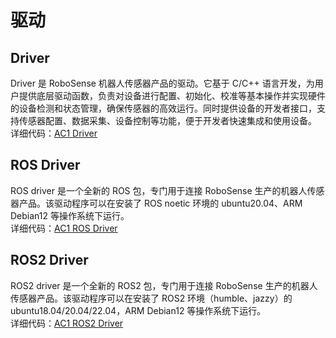 # 驱动
## Driver  
Driver 是 RoboSense 机器人传感器产品的驱动。它基于 C/C++ 语言开发，为用户提供底层驱动函数，负责对设备进行配置、初始化、校准等基本操作并实现硬件的设备检测和状态管理，确保传感器的高效运行。同时提供设备的开发者接口，支持传感器配置、数据采集、设备控制等功能，便于开发者快速集成和使用设备。  
详细代码：[AC1 Driver](https://github.com/RoboSense-LiDAR/rs_driver/tree/dev_opt_AC1)   

## ROS Driver  
ROS driver 是一个全新的 ROS 包，专门用于连接 RoboSense 生产的机器人传感器产品。该驱动程序可以在安装了 ROS noetic 环境的 ubuntu20.04、ARM Debian12 等操作系统下运行。  
详细代码：[AC1 ROS Driver](https://github.com/RoboSense-Robotics/ros_ac_sdk_infra)  

## ROS2 Driver  
ROS2 driver 是一个全新的 ROS2 包，专门用于连接 RoboSense 生产的机器人传感器产品。该驱动程序可以在安装了 ROS2 环境（humble、jazzy）的 ubuntu18.04/20.04/22.04，ARM Debian12 等操作系统下运行。  
详细代码：[AC1 ROS2 Driver](https://github.com/RoboSense-Robotics/ros2_ac_sdk_infra) 
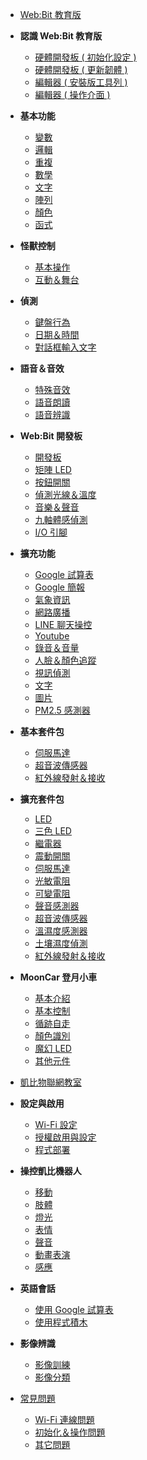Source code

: - [Web:Bit 教育版](education/index.md)
- **認識 Web:Bit 教育版**
  - [硬體開發板 ( 初始化設定 )](education/info/setup.md)
  - [硬體開發板 ( 更新韌體 )](education/info/ota.md)
  - [編輯器 ( 安裝版工具列 )](education/info/toolbar.md)
  - [編輯器 ( 操作介面 )](education/info/interface.md)
- **基本功能**
  - [變數](education/basic/variables.md)
  - [邏輯](education/basic/logic.md)
  - [重複](education/basic/loop.md)
  - [數學](education/basic/math.md)
  - [文字](education/basic/text.md)
  - [陣列](education/basic/array.md)
  - [顏色](education/basic/color.md)
  - [函式](education/basic/function.md)
- **怪獸控制**
  - [基本操作](education/monster/basic.md)
  - [互動＆舞台](education/monster/event.md)
- **偵測**
  - [鍵盤行為](education/detect/keyboard.md)
  - [日期＆時間](education/detect/time.md)
  - [對話框輸入文字](education/detect/input.md)
- **語音＆音效**
  - [特殊音效](education/sound/sound-effect.md)
  - [語音朗讀](education/sound/speak-aloud.md)
  - [語音辨識](education/sound/speech-recognition.md)
- **Web:Bit 開發板**
  - [開發板](education/board/board.md)
  - [矩陣 LED](education/board/rgbled-matrix.md)
  - [按鈕開關](education/board/ab-button.md)
  - [偵測光線＆溫度](education/board/photocell-thermistor.md)
  - [音樂＆聲音](education/board/buzzer.md)
  - [九軸體感偵測](education/board/mpu9250.md)
  - [I/O 引腳](education/board/io-pin.md)
- **擴充功能**
  - [Google 試算表](education/extension/google-spreadsheet.md)
  - [Google 簡報](education/extension/google-slides.md)
  - [氣象資訊](education/extension/weather.md)
  - [網路廣播](education/extension/broadcast.md)
  - [LINE 聊天操控](education/extension/line.md)
  - [Youtube](education/extension/youtube.md)
  - [錄音＆音量](education/extension/microphone.md)
  - [人臉＆顏色追蹤](education/extension/tracking.md)
  - [視訊偵測](education/extension/video-detect.md)
  - [文字](education/extension/text-object.md)
  - [圖片](education/extension/picture-object.md)
  - [PM2.5 感測器](education/extension/pm25.md)
- **基本套件包**
  - [伺服馬達](education/extension-basic-package/servo.md)
  - [超音波傳感器](education/extension-basic-package/ultrasonic.md)
  - [紅外線發射＆接收](education/extension-basic-package/ir.md)
- **擴充套件包**
  - [LED](education/extension-full-package/led.md)
  - [三色 LED](education/extension-full-package/rgbled.md)
  - [繼電器](education/extension-full-package/relay.md)
  - [震動開關](education/extension-full-package/vibration.md)
  - [伺服馬達](education/extension-full-package/servo.md)
  - [光敏電阻](education/extension-full-package/photocell.md)
  - [可變電阻](education/extension-full-package/pot.md)
  - [聲音感測器](education/extension-full-package/sound.md)
  - [超音波傳感器](education/extension-full-package/ultrasonic.md)
  - [溫濕度感測器](education/extension-full-package/dht11.md)
  - [土壤濕度偵測](education/extension-full-package/soil.md)
  - [紅外線發射＆接收](education/extension-full-package/ir.md)
- **MoonCar 登月小車**
  - [基本介紹](education/extension-mooncar/mooncar.md)
  - [基本控制](education/extension-mooncar/control.md)
  - [循跡自走](education/extension-mooncar/track.md)
  - [顏色識別](education/extension-mooncar/color-tracking.md)
  - [魔幻 LED](education/extension-mooncar/magic-led.md)
  - [其他元件](education/extension-mooncar/other.md)


- [凱比物聯網教室](kebbi/index.md)
- **設定與啟用**
  - [Wi-Fi 設定](kebbi/setting/wifi.md)
  - [授權啟用與設定](kebbi/setting/authorize.md)
  - [程式部署](kebbi/setting/deploy.md)
- **操控凱比機器人**
  - [移動](kebbi/robot/move.md)
  - [肢體](kebbi/robot/joint.md)
  - [燈光](kebbi/robot/light.md)
  - [表情](kebbi/robot/face.md)
  - [聲音](kebbi/robot/sound.md)
  - [動畫表演](kebbi/robot/performance.md)
  - [感應](kebbi/robot/detect.md)
- **英語會話**
  - [使用 Google 試算表](kebbi/english/spread-sheet.md)
  - [使用程式積木](kebbi/english/blockly.md)
- **影像辨識**
  - [影像訓練](kebbi/imagemlDetect/training.md)
  - [影像分類](kebbi/imagemlDetect/blockly.md)


- [常見問題](faq/index.md)
  - [Wi-Fi 連線問題](faq/wifi.md)
  - [初始化＆操作問題](faq/operation.md)
  - [其它問題](faq/others.md)
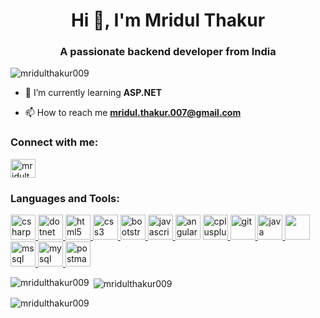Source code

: <h1 align="center">Hi 👋, I'm Mridul Thakur</h1>
<h3 align="center">A passionate backend developer from India</h3>

<p align="left"> <img src="https://komarev.com/ghpvc/?username=mridulthakur009&label=Profile%20views&color=0e75b6&style=flat" alt="mridulthakur009" /> </p>

- 🌱 I’m currently learning **ASP.NET**

- 📫 How to reach me **mridul.thakur.007@gmail.com**

<h3 align="left">Connect with me:</h3>
<p align="left">
<a href="https://linkedin.com/in/mridulthakur0009" target="blank"><img align="center" src="https://brand.linkedin.com/downloads" alt="mridulthakur0009" height="30" width="40" /></a>
</p>

<h3 align="left">Languages and Tools:</h3>
<p align="left"> 
<a href="https://www.w3schools.com/cs/" target="_blank" rel="noreferrer"> <img src="https://upload.wikimedia.org/wikipedia/commons/4/4f/Csharp_Logo.png" alt="csharp" width="40" height="40"/> </a> 
<a href="https://dotnet.microsoft.com/" target="_blank" rel="noreferrer"> <img src="https://cdn.iconscout.com/icon/free/png-512/free-dotnet-283005.png?f=webp&w=256" alt="dotnet" width="40" height="40"/> </a> 
<a href="https://www.w3.org/html/" target="_blank" rel="noreferrer"> <img src="https://upload.wikimedia.org/wikipedia/commons/thumb/6/61/HTML5_logo_and_wordmark.svg/512px-HTML5_logo_and_wordmark.svg.png" alt="html5" width="40" height="40"/> </a> 
<a href="https://www.w3schools.com/css/" target="_blank" rel="noreferrer"> <img src="https://upload.wikimedia.org/wikipedia/commons/d/d5/CSS3_logo_and_wordmark.svg" alt="css3" width="40" height="40"/> </a> 
<a href="https://upload.wikimedia.org/wikipedia/commons/b/b2/Bootstrap_logo.svg" target="_blank" rel="noreferrer"> <img src="https://upload.wikimedia.org/wikipedia/commons/b/b2/Bootstrap_logo.svg" alt="bootstrap" width="40" height="40"/> </a> 
<a href="https://angular.io" target="_blank" rel="noreferrer"> <a href="https://developer.mozilla.org/en-US/docs/Web/JavaScript" target="_blank" rel="noreferrer"> <img src="https://upload.wikimedia.org/wikipedia/commons/thumb/6/6a/JavaScript-logo.png/600px-JavaScript-logo.png" alt="javascript" width="40" height="40"/> </a> <img src="https://angular.io/assets/images/logos/angular/angular.svg" alt="angular" width="40" height="40"/> </a>  <a href="https://www.w3schools.com/cpp/" target="_blank" rel="noreferrer"> <img src="https://upload.wikimedia.org/wikipedia/commons/thumb/1/18/ISO_C%2B%2B_Logo.svg/306px-ISO_C%2B%2B_Logo.svg.png" alt="cplusplus" width="40" height="40"/> </a>   <a href="https://git-scm.com/" target="_blank" rel="noreferrer"> <img src="https://www.vectorlogo.zone/logos/git-scm/git-scm-icon.svg" alt="git" width="40" height="40"/> </a>  <a href="https://www.java.com" target="_blank" rel="noreferrer"> <img src="https://static.javatpoint.com/core/images/java-logo1.png" alt="java" width="40" height="40"/> </a>  <a href="https://www.mongodb.com/" target="_blank" rel="noreferrer"> <img src="https://upload.wikimedia.org/wikipedia/commons/thumb/9/93/MongoDB_Logo.svg/512px-MongoDB_Logo.svg.png?20190626143224" width="40" height="40"/> </a> <a href="https://www.microsoft.com/en-us/sql-server" target="_blank" rel="noreferrer"> <img src="https://www.svgrepo.com/show/303229/microsoft-sql-server-logo.svg" alt="mssql" width="40" height="40"/> </a> <a href="https://www.mysql.com/" target="_blank" rel="noreferrer"> <img src="https://www.mysql.com/common/logos/logo-mysql-170x115.png" alt="mysql" width="40" height="40"/> </a> <a href="https://postman.com" target="_blank" rel="noreferrer"> <img src="https://www.vectorlogo.zone/logos/getpostman/getpostman-icon.svg" alt="postman" width="40" height="40"/> </a> </p>

<p><img align="left" src="https://github-readme-stats.vercel.app/api/top-langs?username=mridulthakur009&show_icons=true&locale=en&layout=compact" alt="mridulthakur009" /></p>

<p>&nbsp;<img align="center" src="https://github-readme-stats.vercel.app/api?username=mridulthakur009&show_icons=true&locale=en" alt="mridulthakur009" /></p>

<p><img align="center" src="https://github-readme-streak-stats.herokuapp.com/?user=mridulthakur009&" alt="mridulthakur009" /></p>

§ Problem to work on: State how many lines of the data above contain the word "硬體開發板", and include nothing other than that number.

§ Output of the task: 2